▶ [WHAT THE TASK ASKS] Every line from the one containing "Encourage collaboration between" to the one containing "mission and vision." in the records below, both included, must be set down exactly, and no other line.
━━━━━ INFORMATION GIVEN
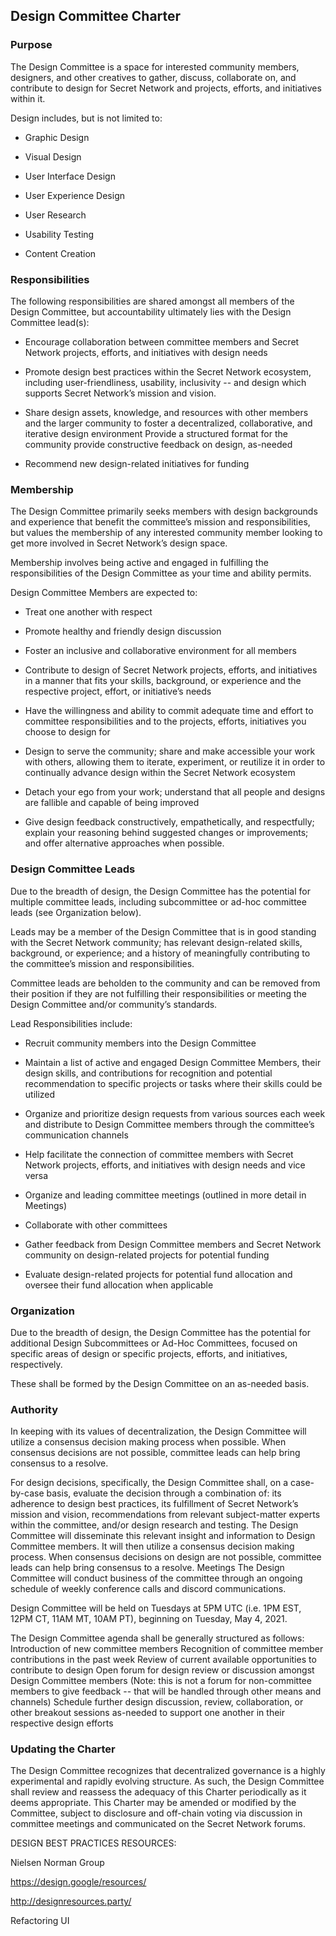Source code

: 
## Design Committee Charter

### Purpose
The Design Committee is a space for interested community members, designers, and other creatives to gather, discuss, collaborate on, and contribute to design for Secret Network and projects, efforts, and initiatives within it.

Design includes, but is not limited to:

* Graphic Design

* Visual Design

* User Interface Design

* User Experience Design

* User Research

* Usability Testing

* Content Creation

### Responsibilities

The following responsibilities are shared amongst all members of the Design Committee, but accountability ultimately lies with the Design Committee lead(s):


* Encourage collaboration between committee members and Secret Network projects, efforts, and initiatives with design needs

* Promote design best practices within the Secret Network ecosystem, including user-friendliness, usability, inclusivity -- and design which supports Secret Network’s mission and vision.

* Share design assets, knowledge, and resources with other members and the larger community to foster a decentralized, collaborative, and iterative design environment
Provide a structured format for the community provide constructive feedback on design, as-needed

* Recommend new design-related initiatives for funding

### Membership

The Design Committee primarily seeks members with design backgrounds and experience that benefit the committee’s mission and responsibilities, but values the membership of any interested community member looking to get more involved in Secret Network’s design space.

Membership involves being active and engaged in fulfilling the responsibilities of the Design Committee as your time and ability permits.

Design Committee Members are expected to:

* Treat one another with respect

* Promote healthy and friendly design discussion

* Foster an inclusive and collaborative environment for all members

* Contribute to design of Secret Network projects, efforts, and initiatives in a manner that fits your skills, background, or experience and the respective project, effort, or initiative’s needs

* Have the willingness and ability to commit adequate time and effort to committee responsibilities and to the projects, efforts, initiatives you choose to design for

* Design to serve the community; share and make accessible your work with others, allowing them to iterate, experiment, or reutilize it in order to continually advance design within the Secret Network ecosystem

* Detach your ego from your work; understand that all people and designs are fallible and capable of being improved

* Give design feedback constructively, empathetically, and respectfully; explain your reasoning behind suggested changes or improvements; and offer alternative approaches when possible.

### Design Committee Leads

Due to the breadth of design, the Design Committee has the potential for multiple committee leads, including subcommittee or ad-hoc committee leads (see Organization below).

Leads may be a member of the Design Committee that is in good standing with the Secret Network community; has relevant design-related skills, background, or experience; and a history of meaningfully contributing to the committee’s mission and responsibilities.

Committee leads are beholden to the community and can be removed from their position if they are not fulfilling their responsibilities or meeting the Design Committee and/or community’s standards.

Lead Responsibilities include:

* Recruit community members into the Design Committee

* Maintain a list of active and engaged Design Committee Members, their design skills, and contributions for recognition and potential recommendation to specific projects or tasks where their skills could be utilized

* Organize and prioritize design requests from various sources each week and distribute to Design Committee members through the committee’s communication channels

* Help facilitate the connection of committee members with Secret Network projects, efforts, and initiatives with design needs and vice versa

* Organize and leading committee meetings (outlined in more detail in Meetings)

* Collaborate with other committees

* Gather feedback from Design Committee members and Secret Network community on design-related projects for potential funding

* Evaluate design-related projects for potential fund allocation and oversee their fund allocation when applicable

### Organization
Due to the breadth of design, the Design Committee has the potential for additional Design Subcommittees or Ad-Hoc Committees, focused on specific areas of design or specific projects, efforts, and initiatives, respectively.

These shall be formed by the Design Committee on an as-needed basis.

### Authority
In keeping with its values of decentralization, the Design Committee will utilize a consensus decision making process when possible. When consensus decisions are not possible, committee leads can help bring consensus to a resolve.

For design decisions, specifically, the Design Committee shall, on a case-by-case basis, evaluate the decision through a combination of: its adherence to design best practices, its fulfillment of Secret Network’s mission and vision, recommendations from relevant subject-matter experts within the committee, and/or design research and testing. The Design Committee will disseminate this relevant insight and information to Design Committee members. It will then utilize a consensus decision making process. When consensus decisions on design are not possible, committee leads can help bring consensus to a resolve.
Meetings
The Design Committee will conduct business of the committee through an ongoing schedule of weekly conference calls and discord communications.

Design Committee will be held on Tuesdays at 5PM UTC (i.e. 1PM EST, 12PM CT, 11AM MT, 10AM PT), beginning on Tuesday, May 4, 2021.


The Design Committee agenda shall be generally structured as follows:
Introduction of new committee members
Recognition of committee member contributions in the past week
Review of current available opportunities to contribute to design
Open forum for design review or discussion amongst Design Committee members (Note: this is not a forum for non-committee members to give feedback -- that will be handled through other means and channels)
Schedule further design discussion, review, collaboration, or other breakout sessions as-needed to support one another in their respective design efforts

### Updating the Charter

The Design Committee recognizes that decentralized governance is a highly experimental and rapidly evolving structure. As such, the Design Committee shall review and reassess the adequacy of this Charter periodically as it deems appropriate. This Charter may be amended or modified by the Committee, subject to disclosure and off-chain voting via discussion in committee meetings and communicated on the Secret Network forums. 


DESIGN BEST PRACTICES RESOURCES:

Nielsen Norman Group

https://design.google/resources/ 

http://designresources.party/ 

Refactoring UI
━━━━━━━━━━
▶ [SOLUTION FOR THIS EXERCISE]
* Encourage collaboration between committee members and Secret Network projects, efforts, and initiatives with design needs

* Promote design best practices within the Secret Network ecosystem, including user-friendliness, usability, inclusivity -- and design which supports Secret Network’s mission and vision.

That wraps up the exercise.